Exposure for RAW


Today’s Question: With today’s advanced software for processing RAW captures, how important is it really to achieve perfect exposure in the camera?

Tim’s Quick Answer: While software for processing RAW captures is certainly very advanced and capable of compensating for a less-than-ideal exposure, there can still be significant benefits to an optimal exposure in terms of maximizing detail and minimizing noise.

More Detail: Exposure latitude in post-processing is often presented as one of the key reasons to capture in the RAW capture mode rather than JPEG capture. While there is certainly the potential to recover highlight or shadow detail (or both) that could have been lost with a JPEG capture, image quality will likely suffer if you need to apply a strong exposure correction in RAW processing.

Put simply, there is no replacement for recording the light present in the scene with an optimal exposure. You can certainly apply significant adjustments in post-processing, including refining the overall exposure when processing the original RAW capture. But the result in terms of quality won’t be as good as you would have achieved with a proper exposure.

In the context of a digital capture, I would say that an optimal exposure is different from what a photographer would normally think of as a “proper” exposure.
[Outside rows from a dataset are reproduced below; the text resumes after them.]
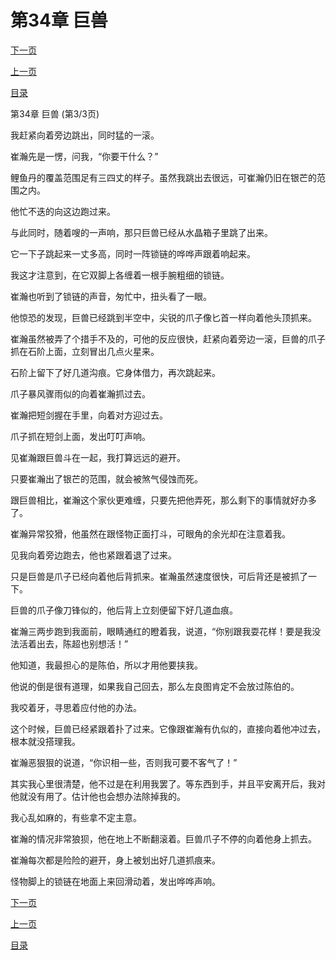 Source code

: <h1>第34章   巨兽</h1>
            <div><p><a href="./0102_%E7%AC%AC35%E7%AB%A0_%E7%9F%B3%E7%A2%91.md">下一页</a></p><p><a href="./0100_%E7%AC%AC34%E7%AB%A0_%E5%B7%A8%E5%85%BD.md">上一页</a></p><p><a href="../">目录</a></p></div>
            <div><p>第34章   巨兽 (第3/3页)</p><p>我赶紧向着旁边跳出，同时猛的一滚。</p><p>崔瀚先是一愣，问我，“你要干什么？”</p><p>鲤鱼丹的覆盖范围足有三四丈的样子。虽然我跳出去很远，可崔瀚仍旧在银芒的范围之内。</p><p>他忙不迭的向这边跑过来。</p><p>与此同时，随着嗖的一声响，那只巨兽已经从水晶箱子里跳了出来。</p><p>它一下子跳起来一丈多高，同时一阵锁链的哗哗声跟着响起来。</p><p>我这才注意到，在它双脚上各缠着一根手腕粗细的锁链。</p><p>崔瀚也听到了锁链的声音，匆忙中，扭头看了一眼。</p><p>他惊恐的发现，巨兽已经跳到半空中，尖锐的爪子像匕首一样向着他头顶抓来。</p><p>崔瀚虽然被弄了个措手不及的，可他的反应很快，赶紧向着旁边一滚，巨兽的爪子抓在石阶上面，立刻冒出几点火星来。</p><p>石阶上留下了好几道沟痕。它身体借力，再次跳起来。</p><p>爪子暴风骤雨似的向着崔瀚抓过去。</p><p>崔瀚把短剑握在手里，向着对方迎过去。</p><p>爪子抓在短剑上面，发出叮叮声响。</p><p>见崔瀚跟巨兽斗在一起，我打算远远的避开。</p><p>只要崔瀚出了银芒的范围，就会被煞气侵蚀而死。</p><p>跟巨兽相比，崔瀚这个家伙更难缠，只要先把他弄死，那么剩下的事情就好办多了。</p><p>崔瀚异常狡猾，他虽然在跟怪物正面打斗，可眼角的余光却在注意着我。</p><p>见我向着旁边跑去，他也紧跟着退了过来。</p><p>只是巨兽是爪子已经向着他后背抓来。崔瀚虽然速度很快，可后背还是被抓了一下。</p><p>巨兽的爪子像刀锋似的，他后背上立刻便留下好几道血痕。</p><p>崔瀚三两步跑到我面前，眼睛通红的瞪着我，说道，“你别跟我耍花样！要是我没法活着出去，陈超也别想活！”</p><p>他知道，我最担心的是陈伯，所以才用他要挟我。</p><p>他说的倒是很有道理，如果我自己回去，那么左良图肯定不会放过陈伯的。</p><p>我咬着牙，寻思着应付他的办法。</p><p>这个时候，巨兽已经紧跟着扑了过来。它像跟崔瀚有仇似的，直接向着他冲过去，根本就没搭理我。</p><p>崔瀚恶狠狠的说道，“你识相一些，否则我可要不客气了！”</p><p>其实我心里很清楚，他不过是在利用我罢了。等东西到手，并且平安离开后，我对他就没有用了。估计他也会想办法除掉我的。</p><p>我心乱如麻的，有些拿不定主意。</p><p>崔瀚的情况非常狼狈，他在地上不断翻滚着。巨兽爪子不停的向着他身上抓去。</p><p>崔瀚每次都是险险的避开，身上被划出好几道抓痕来。</p><p>怪物脚上的锁链在地面上来回滑动着，发出哗哗声响。</p></div>
            <div><p><a href="./0102_%E7%AC%AC35%E7%AB%A0_%E7%9F%B3%E7%A2%91.md">下一页</a></p><p><a href="./0100_%E7%AC%AC34%E7%AB%A0_%E5%B7%A8%E5%85%BD.md">上一页</a></p><p><a href="../">目录</a></p></div> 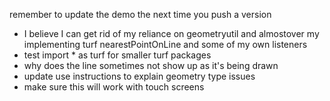 remember to update the demo the next time you push a version
- I believe I can get rid of my reliance on geometryutil and almostover my implementing turf nearestPointOnLine and some of my own listeners
- test import * as turf for smaller turf packages
- why does the line sometimes not show up as it's being drawn
- update use instructions to explain geometry type issues
- make sure this will work with touch screens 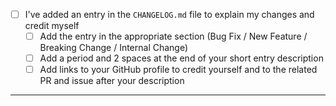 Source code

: * [ ] I've added an entry in the `CHANGELOG.md` file to explain my changes and credit myself
  * [ ] Add the entry in the appropriate section (Bug Fix / New Feature / Breaking Change / Internal Change)
  * [ ] Add a period and 2 spaces at the end of your short entry description
  * [ ] Add links to your GitHub profile to credit yourself and to the related PR and issue after your description

---

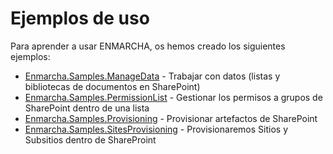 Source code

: # Ejemplos de uso

Para aprender a usar ENMARCHA, os hemos creado los siguientes ejemplos:

* [Enmarcha.Samples.ManageData](https://github.com/Encamina/Enmarcha-SharePoint/tree/master/Samples/Enmarcha.Samples.ManageData) - Trabajar con datos (listas y bibliotecas de documentos en SharePoint)
* [Enmarcha.Samples.PermissionList](https://github.com/Encamina/Enmarcha-SharePoint/tree/master/Samples/Enmarcha.Samples.PermissionList) - Gestionar los permisos a grupos de SharePoint dentro de una lista
* [Enmarcha.Samples.Provisioning](https://github.com/Encamina/Enmarcha-SharePoint/tree/master/Samples/Enmarcha.Samples.Provisioning) - Provisionar artefactos de SharePoint
* [Enmarcha.Samples.SitesProvisioning](https://github.com/Encamina/Enmarcha-SharePoint/tree/master/Samples/Enmarcha.Samples.SiteProvisioning) - Provisionaremos Sitios y Subsitios dentro de ShareProint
That’s because there is an advantage in terms of maximizing detail and minimizing noise by exposing the scene as brightly as possible without blowing out highlight detail.

As a general rule, I highly recommend using the “expose to the right” approach to exposure, capturing an image that is as bright as possible without sacrificing highlight detail. Alternatively, an exposure that is as close to the intended final result will also produce very good results.

There is certainly a good amount of latitude in terms of exposure adjustment when processing the RAW capture. But I highly recommend treating this as a last resort for situations where you inadvertently created a less-than-ideal exposure. In other words, the better the initial exposure in the camera, the better quality you can expect in the final image, regardless of the potential “magic” of today’s advanced image processing software.